### Requirement
Would you transcribe each entry that follows word for word, minus the images?

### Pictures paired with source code
******************************

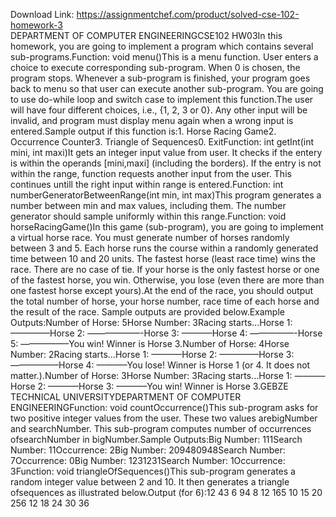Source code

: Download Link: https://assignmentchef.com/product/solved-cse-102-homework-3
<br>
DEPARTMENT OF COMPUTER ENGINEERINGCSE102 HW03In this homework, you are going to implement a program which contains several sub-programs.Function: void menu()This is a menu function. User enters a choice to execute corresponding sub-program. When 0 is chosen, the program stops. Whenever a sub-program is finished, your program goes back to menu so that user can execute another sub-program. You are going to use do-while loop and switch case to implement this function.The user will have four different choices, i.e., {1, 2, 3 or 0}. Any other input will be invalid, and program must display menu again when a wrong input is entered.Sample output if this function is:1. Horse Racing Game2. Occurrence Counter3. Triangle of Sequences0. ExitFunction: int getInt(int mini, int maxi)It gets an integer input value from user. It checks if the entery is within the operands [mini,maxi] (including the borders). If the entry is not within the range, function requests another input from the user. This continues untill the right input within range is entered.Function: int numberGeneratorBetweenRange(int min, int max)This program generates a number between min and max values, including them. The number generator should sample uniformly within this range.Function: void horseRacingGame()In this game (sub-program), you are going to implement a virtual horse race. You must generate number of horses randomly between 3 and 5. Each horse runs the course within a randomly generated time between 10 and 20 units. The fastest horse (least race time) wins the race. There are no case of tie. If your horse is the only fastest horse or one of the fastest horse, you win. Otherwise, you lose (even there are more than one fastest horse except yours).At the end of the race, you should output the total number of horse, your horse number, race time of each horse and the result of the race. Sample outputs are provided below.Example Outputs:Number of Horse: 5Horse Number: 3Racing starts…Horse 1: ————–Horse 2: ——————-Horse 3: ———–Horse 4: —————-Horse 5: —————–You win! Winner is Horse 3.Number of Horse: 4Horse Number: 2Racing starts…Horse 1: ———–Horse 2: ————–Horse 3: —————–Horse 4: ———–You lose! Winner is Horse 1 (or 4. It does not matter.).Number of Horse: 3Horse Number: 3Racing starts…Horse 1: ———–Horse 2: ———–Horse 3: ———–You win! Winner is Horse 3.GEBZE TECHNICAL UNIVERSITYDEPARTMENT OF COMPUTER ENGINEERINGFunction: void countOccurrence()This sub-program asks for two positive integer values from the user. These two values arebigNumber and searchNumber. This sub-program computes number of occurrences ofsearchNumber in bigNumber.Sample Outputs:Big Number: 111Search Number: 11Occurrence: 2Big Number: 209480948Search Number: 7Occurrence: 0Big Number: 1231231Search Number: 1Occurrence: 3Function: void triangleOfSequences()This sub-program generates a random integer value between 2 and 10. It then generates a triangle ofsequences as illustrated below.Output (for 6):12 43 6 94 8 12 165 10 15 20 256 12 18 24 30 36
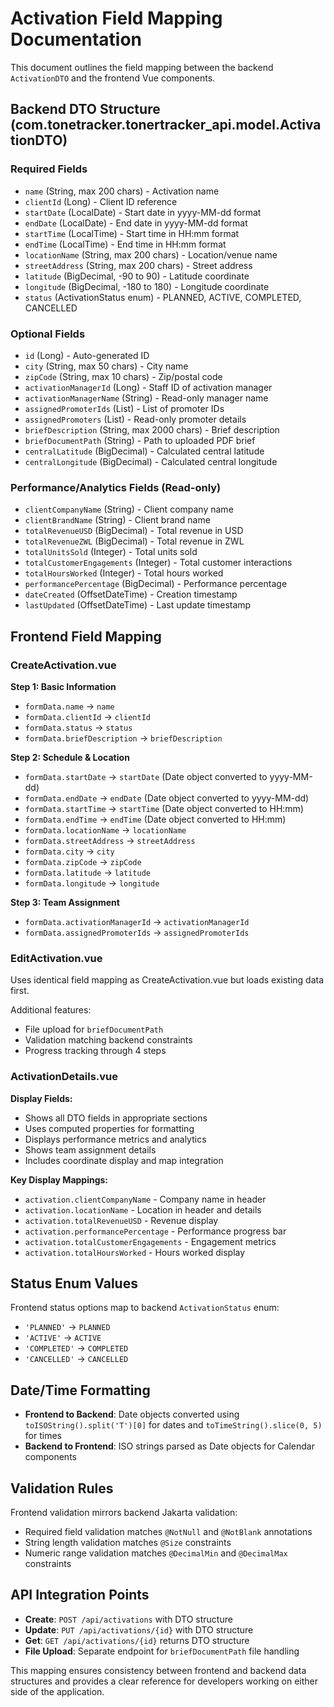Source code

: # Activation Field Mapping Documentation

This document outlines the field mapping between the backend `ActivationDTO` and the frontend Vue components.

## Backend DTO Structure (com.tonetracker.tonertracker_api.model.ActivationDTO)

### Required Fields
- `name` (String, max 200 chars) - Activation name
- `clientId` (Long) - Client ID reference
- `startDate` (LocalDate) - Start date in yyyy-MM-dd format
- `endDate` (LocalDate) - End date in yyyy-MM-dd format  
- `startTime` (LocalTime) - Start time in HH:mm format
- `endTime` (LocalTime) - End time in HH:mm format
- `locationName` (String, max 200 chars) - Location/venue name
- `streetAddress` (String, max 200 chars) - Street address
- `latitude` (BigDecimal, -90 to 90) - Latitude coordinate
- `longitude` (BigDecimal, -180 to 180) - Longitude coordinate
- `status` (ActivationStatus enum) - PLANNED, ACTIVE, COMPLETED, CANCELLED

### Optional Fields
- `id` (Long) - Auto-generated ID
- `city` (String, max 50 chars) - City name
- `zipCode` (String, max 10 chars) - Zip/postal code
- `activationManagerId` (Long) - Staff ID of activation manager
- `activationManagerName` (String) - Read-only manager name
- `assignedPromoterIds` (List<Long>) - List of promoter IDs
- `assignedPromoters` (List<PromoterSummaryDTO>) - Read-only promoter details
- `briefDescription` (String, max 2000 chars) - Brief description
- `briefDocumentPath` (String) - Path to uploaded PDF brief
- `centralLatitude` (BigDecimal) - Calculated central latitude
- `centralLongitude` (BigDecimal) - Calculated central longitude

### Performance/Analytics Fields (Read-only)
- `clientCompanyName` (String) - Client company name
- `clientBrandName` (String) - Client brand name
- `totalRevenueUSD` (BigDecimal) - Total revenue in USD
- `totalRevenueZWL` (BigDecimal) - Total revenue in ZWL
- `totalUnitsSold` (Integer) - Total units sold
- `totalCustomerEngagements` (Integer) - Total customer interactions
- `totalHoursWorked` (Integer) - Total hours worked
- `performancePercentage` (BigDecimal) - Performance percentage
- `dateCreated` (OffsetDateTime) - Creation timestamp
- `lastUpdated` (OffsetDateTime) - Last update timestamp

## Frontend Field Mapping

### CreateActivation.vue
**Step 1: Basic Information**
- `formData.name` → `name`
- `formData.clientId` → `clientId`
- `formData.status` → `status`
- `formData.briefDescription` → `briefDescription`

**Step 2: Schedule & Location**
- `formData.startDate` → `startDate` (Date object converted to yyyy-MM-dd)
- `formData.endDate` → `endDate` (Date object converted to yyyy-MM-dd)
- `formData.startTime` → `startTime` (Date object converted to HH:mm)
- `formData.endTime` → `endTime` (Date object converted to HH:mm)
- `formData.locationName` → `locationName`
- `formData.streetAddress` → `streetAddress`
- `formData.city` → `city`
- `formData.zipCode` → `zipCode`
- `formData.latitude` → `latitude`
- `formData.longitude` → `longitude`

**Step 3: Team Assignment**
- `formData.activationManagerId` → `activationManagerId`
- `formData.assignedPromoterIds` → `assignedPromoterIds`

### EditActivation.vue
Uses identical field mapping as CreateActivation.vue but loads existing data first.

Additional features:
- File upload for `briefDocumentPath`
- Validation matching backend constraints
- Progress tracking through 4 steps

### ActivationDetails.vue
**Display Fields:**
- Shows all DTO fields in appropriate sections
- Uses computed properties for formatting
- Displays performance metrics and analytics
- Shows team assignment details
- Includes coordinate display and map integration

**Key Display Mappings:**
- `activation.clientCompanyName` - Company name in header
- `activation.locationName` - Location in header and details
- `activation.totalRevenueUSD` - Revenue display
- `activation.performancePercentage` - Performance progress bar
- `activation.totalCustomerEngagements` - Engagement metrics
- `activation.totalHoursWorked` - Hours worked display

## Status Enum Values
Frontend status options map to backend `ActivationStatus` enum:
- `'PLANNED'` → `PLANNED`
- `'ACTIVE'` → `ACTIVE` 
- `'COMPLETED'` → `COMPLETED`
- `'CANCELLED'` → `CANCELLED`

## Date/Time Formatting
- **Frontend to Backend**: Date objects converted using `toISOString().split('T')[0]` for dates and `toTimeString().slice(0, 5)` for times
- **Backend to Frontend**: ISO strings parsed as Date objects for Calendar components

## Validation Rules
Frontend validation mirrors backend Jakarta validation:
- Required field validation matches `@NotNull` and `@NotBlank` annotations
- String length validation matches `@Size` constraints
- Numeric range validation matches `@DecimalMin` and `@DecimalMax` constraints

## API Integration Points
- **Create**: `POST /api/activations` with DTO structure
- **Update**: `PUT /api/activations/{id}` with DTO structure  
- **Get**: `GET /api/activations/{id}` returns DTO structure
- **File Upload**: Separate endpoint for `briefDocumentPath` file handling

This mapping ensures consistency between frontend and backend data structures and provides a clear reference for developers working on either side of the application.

******************************

### Written reply
Source code

: Download Link: https://assignmentchef.com/product/solved-cse-102-homework-3
<br>
DEPARTMENT OF COMPUTER ENGINEERINGCSE102 HW03In this homework, you are going to implement a program which contains several sub-programs.Function: void menu()This is a menu function. User enters a choice to execute corresponding sub-program. When 0 is chosen, the program stops. Whenever a sub-program is finished, your program goes back to menu so that user can execute another sub-program. You are going to use do-while loop and switch case to implement this function.The user will have four different choices, i.e., {1, 2, 3 or 0}. Any other input will be invalid, and program must display menu again when a wrong input is entered.Sample output if this function is:1. Horse Racing Game2. Occurrence Counter3. Triangle of Sequences0. ExitFunction: int getInt(int mini, int maxi)It gets an integer input value from user. It checks if the entery is within the operands [mini,maxi] (including the borders). If the entry is not within the range, function requests another input from the user. This continues untill the right input within range is entered.Function: int numberGeneratorBetweenRange(int min, int max)This program generates a number between min and max values, including them. The number generator should sample uniformly within this range.Function: void horseRacingGame()In this game (sub-program), you are going to implement a virtual horse race. You must generate number of horses randomly between 3 and 5. Each horse runs the course within a randomly generated time between 10 and 20 units. The fastest horse (least race time) wins the race. There are no case of tie. If your horse is the only fastest horse or one of the fastest horse, you win. Otherwise, you lose (even there are more than one fastest horse except yours).At the end of the race, you should output the total number of horse, your horse number, race time of each horse and the result of the race. Sample outputs are provided below.Example Outputs:Number of Horse: 5Horse Number: 3Racing starts…Horse 1: ————–Horse 2: ——————-Horse 3: ———–Horse 4: —————-Horse 5: —————–You win! Winner is Horse 3.Number of Horse: 4Horse Number: 2Racing starts…Horse 1: ———–Horse 2: ————–Horse 3: —————–Horse 4: ———–You lose! Winner is Horse 1 (or 4. It does not matter.).Number of Horse: 3Horse Number: 3Racing starts…Horse 1: ———–Horse 2: ———–Horse 3: ———–You win! Winner is Horse 3.GEBZE TECHNICAL UNIVERSITYDEPARTMENT OF COMPUTER ENGINEERINGFunction: void countOccurrence()This sub-program asks for two positive integer values from the user. These two values arebigNumber and searchNumber. This sub-program computes number of occurrences ofsearchNumber in bigNumber.Sample Outputs:Big Number: 111Search Number: 11Occurrence: 2Big Number: 209480948Search Number: 7Occurrence: 0Big Number: 1231231Search Number: 1Occurrence: 3Function: void triangleOfSequences()This sub-program generates a random integer value between 2 and 10. It then generates a triangle ofsequences as illustrated below.Output (for 6):12 43 6 94 8 12 165 10 15 20 256 12 18 24 30 36
Source code

: # Activation Field Mapping Documentation

This document outlines the field mapping between the backend `ActivationDTO` and the frontend Vue components.

## Backend DTO Structure (com.tonetracker.tonertracker_api.model.ActivationDTO)

### Required Fields
- `name` (String, max 200 chars) - Activation name
- `clientId` (Long) - Client ID reference
- `startDate` (LocalDate) - Start date in yyyy-MM-dd format
- `endDate` (LocalDate) - End date in yyyy-MM-dd format  
- `startTime` (LocalTime) - Start time in HH:mm format
- `endTime` (LocalTime) - End time in HH:mm format
- `locationName` (String, max 200 chars) - Location/venue name
- `streetAddress` (String, max 200 chars) - Street address
- `latitude` (BigDecimal, -90 to 90) - Latitude coordinate
- `longitude` (BigDecimal, -180 to 180) - Longitude coordinate
- `status` (ActivationStatus enum) - PLANNED, ACTIVE, COMPLETED, CANCELLED

### Optional Fields
- `id` (Long) - Auto-generated ID
- `city` (String, max 50 chars) - City name
- `zipCode` (String, max 10 chars) - Zip/postal code
- `activationManagerId` (Long) - Staff ID of activation manager
- `activationManagerName` (String) - Read-only manager name
- `assignedPromoterIds` (List<Long>) - List of promoter IDs
- `assignedPromoters` (List<PromoterSummaryDTO>) - Read-only promoter details
- `briefDescription` (String, max 2000 chars) - Brief description
- `briefDocumentPath` (String) - Path to uploaded PDF brief
- `centralLatitude` (BigDecimal) - Calculated central latitude
- `centralLongitude` (BigDecimal) - Calculated central longitude

### Performance/Analytics Fields (Read-only)
- `clientCompanyName` (String) - Client company name
- `clientBrandName` (String) - Client brand name
- `totalRevenueUSD` (BigDecimal) - Total revenue in USD
- `totalRevenueZWL` (BigDecimal) - Total revenue in ZWL
- `totalUnitsSold` (Integer) - Total units sold
- `totalCustomerEngagements` (Integer) - Total customer interactions
- `totalHoursWorked` (Integer) - Total hours worked
- `performancePercentage` (BigDecimal) - Performance percentage
- `dateCreated` (OffsetDateTime) - Creation timestamp
- `lastUpdated` (OffsetDateTime) - Last update timestamp

## Frontend Field Mapping

### CreateActivation.vue
**Step 1: Basic Information**
- `formData.name` → `name`
- `formData.clientId` → `clientId`
- `formData.status` → `status`
- `formData.briefDescription` → `briefDescription`

**Step 2: Schedule & Location**
- `formData.startDate` → `startDate` (Date object converted to yyyy-MM-dd)
- `formData.endDate` → `endDate` (Date object converted to yyyy-MM-dd)
- `formData.startTime` → `startTime` (Date object converted to HH:mm)
- `formData.endTime` → `endTime` (Date object converted to HH:mm)
- `formData.locationName` → `locationName`
- `formData.streetAddress` → `streetAddress`
- `formData.city` → `city`
- `formData.zipCode` → `zipCode`
- `formData.latitude` → `latitude`
- `formData.longitude` → `longitude`

**Step 3: Team Assignment**
- `formData.activationManagerId` → `activationManagerId`
- `formData.assignedPromoterIds` → `assignedPromoterIds`

### EditActivation.vue
Uses identical field mapping as CreateActivation.vue but loads existing data first.

Additional features:
- File upload for `briefDocumentPath`
- Validation matching backend constraints
- Progress tracking through 4 steps

### ActivationDetails.vue
**Display Fields:**
- Shows all DTO fields in appropriate sections
- Uses computed properties for formatting
- Displays performance metrics and analytics
- Shows team assignment details
- Includes coordinate display and map integration

**Key Display Mappings:**
- `activation.clientCompanyName` - Company name in header
- `activation.locationName` - Location in header and details
- `activation.totalRevenueUSD` - Revenue display
- `activation.performancePercentage` - Performance progress bar
- `activation.totalCustomerEngagements` - Engagement metrics
- `activation.totalHoursWorked` - Hours worked display

## Status Enum Values
Frontend status options map to backend `ActivationStatus` enum:
- `'PLANNED'` → `PLANNED`
- `'ACTIVE'` → `ACTIVE` 
- `'COMPLETED'` → `COMPLETED`
- `'CANCELLED'` → `CANCELLED`

## Date/Time Formatting
- **Frontend to Backend**: Date objects converted using `toISOString().split('T')[0]` for dates and `toTimeString().slice(0, 5)` for times
- **Backend to Frontend**: ISO strings parsed as Date objects for Calendar components

## Validation Rules
Frontend validation mirrors backend Jakarta validation:
- Required field validation matches `@NotNull` and `@NotBlank` annotations
- String length validation matches `@Size` constraints
- Numeric range validation matches `@DecimalMin` and `@DecimalMax` constraints

## API Integration Points
- **Create**: `POST /api/activations` with DTO structure
- **Update**: `PUT /api/activations/{id}` with DTO structure  
- **Get**: `GET /api/activations/{id}` returns DTO structure
- **File Upload**: Separate endpoint for `briefDocumentPath` file handling

This mapping ensures consistency between frontend and backend data structures and provides a clear reference for developers working on either side of the application.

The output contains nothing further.